03/09/2026
HORA SANTA en la noche del Jueves
“…tristis est Anima Mea usque ad mortem sustinete hic et vigilate Mecum…”
“Mi Alma está triste hasta la muerte; quedaos aquí, y velad Conmigo”
(Evangelio de San Mateo, cap. 26, vers. 38)
En la Hora Santa de esta noche, tal y como el Señor pidió a Santa Margarita de Alacoque, acompañemos a Jesús en Su soledad en el Huerto de Getsemaní; tengamos muy presente la agónica oración de Nuestro Señor, donde contempló y soportó el peso y castigo de todos los pecados de la humanidad, pero en particular, sufrió Cristo sin límite por las faltas de Sus SACERDOTES: por aquellos que serían infieles a la vocación recibida, por cuantos celebrarían la Santa Misa en pecado o sin piedad, por cuantos callarían ante el mal y hasta fomentarían el pecado con su mal ejemplo, por aquellos que se serían causa de escándalo entre las almas y de dolor inenarrable en la Santa Iglesia…

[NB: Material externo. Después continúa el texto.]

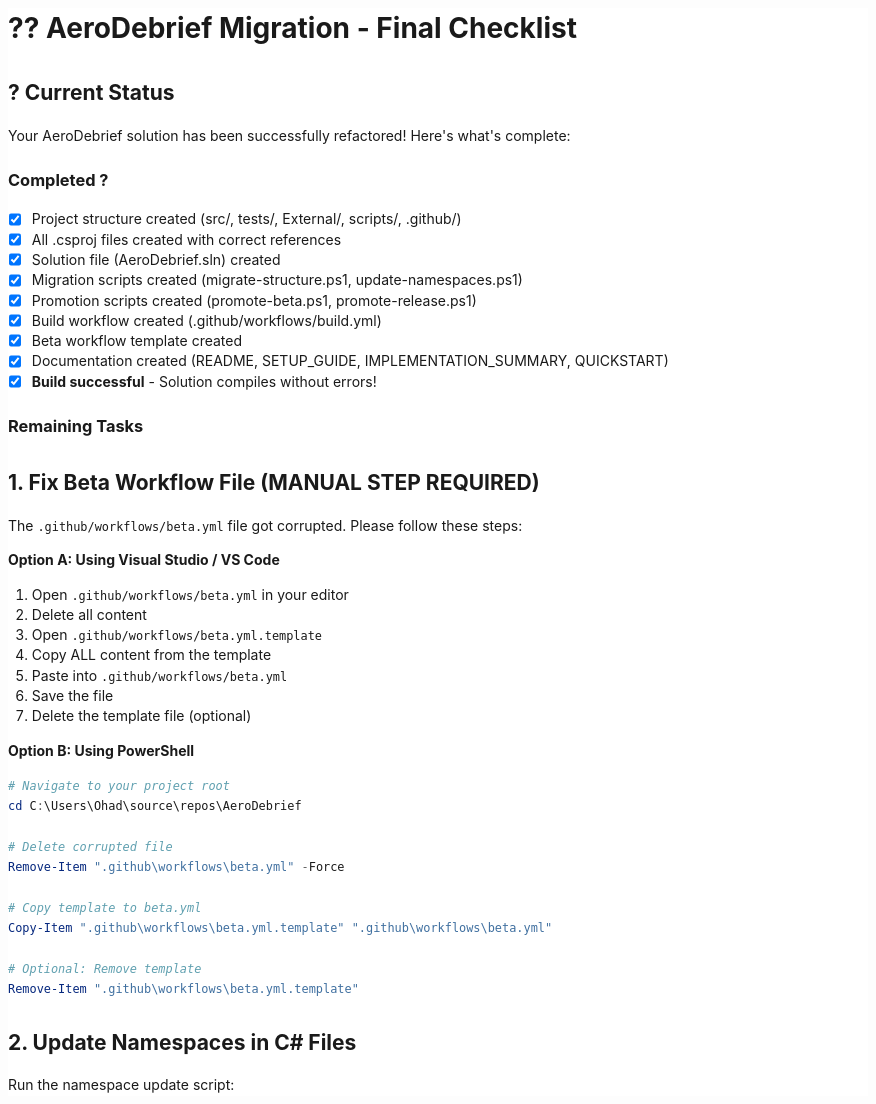 # ?? AeroDebrief Migration - Final Checklist

## ? Current Status

Your AeroDebrief solution has been successfully refactored! Here's what's complete:

### Completed ?
- [x] Project structure created (src/, tests/, External/, scripts/, .github/)
- [x] All .csproj files created with correct references
- [x] Solution file (AeroDebrief.sln) created
- [x] Migration scripts created (migrate-structure.ps1, update-namespaces.ps1)
- [x] Promotion scripts created (promote-beta.ps1, promote-release.ps1)
- [x] Build workflow created (.github/workflows/build.yml)
- [x] Beta workflow template created
- [x] Documentation created (README, SETUP_GUIDE, IMPLEMENTATION_SUMMARY, QUICKSTART)
- [x] **Build successful** - Solution compiles without errors!

### Remaining Tasks

## 1. Fix Beta Workflow File (MANUAL STEP REQUIRED)

The `.github/workflows/beta.yml` file got corrupted. Please follow these steps:

**Option A: Using Visual Studio / VS Code**
1. Open `.github/workflows/beta.yml` in your editor
2. Delete all content
3. Open `.github/workflows/beta.yml.template`
4. Copy ALL content from the template
5. Paste into `.github/workflows/beta.yml`
6. Save the file
7. Delete the template file (optional)

**Option B: Using PowerShell**
```powershell
# Navigate to your project root
cd C:\Users\Ohad\source\repos\AeroDebrief

# Delete corrupted file
Remove-Item ".github\workflows\beta.yml" -Force

# Copy template to beta.yml
Copy-Item ".github\workflows\beta.yml.template" ".github\workflows\beta.yml"

# Optional: Remove template
Remove-Item ".github\workflows\beta.yml.template"
```

## 2. Update Namespaces in C# Files

Run the namespace update script:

Ese dramático trance de Getsemaní culminaría con la traición del Apóstol Judas, que besando interesadamente a Nuestro Señor lo entregó a la guardia del templo. Hoy como entonces, no faltan nuevos “Judas”, que claudicando de su vocación, dejan a Cristo a merced de Sus enemigos declarados; neo Iscariotes, que reniegan del Divino Maestro y de Su bendita Doctrina para abrazar al mundo y dejarse seducir por los placeres más mezquinos, a la vez que besan a Jesús, con repugnancia interior, pero por el mero interés de guardar las formas exteriores…
Recemos pues por la conversión sincera de estos malos Ministros y REPAREMOS por su falta de amor a Dios.